• **WORK ORDER**
Which lines of the records below contain the word "file"? Report each of them in full.

:: MATERIAL SHOWN ::

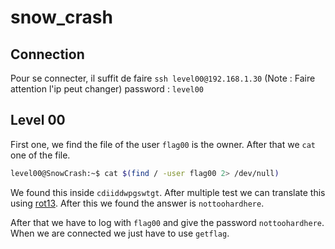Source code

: # snow_crash

## Connection

Pour se connecter, il suffit de faire `ssh level00@192.168.1.30` (Note : Faire attention l'ip peut changer) password : `level00`

## Level 00

First one, we find the file of the user `flag00` is the owner.
After that we `cat` one of the file. 
```bash
level00@SnowCrash:~$ cat $(find / -user flag00 2> /dev/null)
```

We found this inside `cdiiddwpgswtgt`.
After multiple test we can translate this using [rot13](https://gchq.github.io/CyberChef/#recipe=ROT13(true,true,false,11)&input=Y2RpaWRkd3Bnc3d0Z3Q).
After this we found the answer is `nottoohardhere`.

After that we have to log with `flag00` and give the password `nottoohardhere`.
When we are connected we just have to use `getflag`.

:::

• **RESULT**
First one, we find the file of the user `flag00` is the owner.
After that we `cat` one of the file. 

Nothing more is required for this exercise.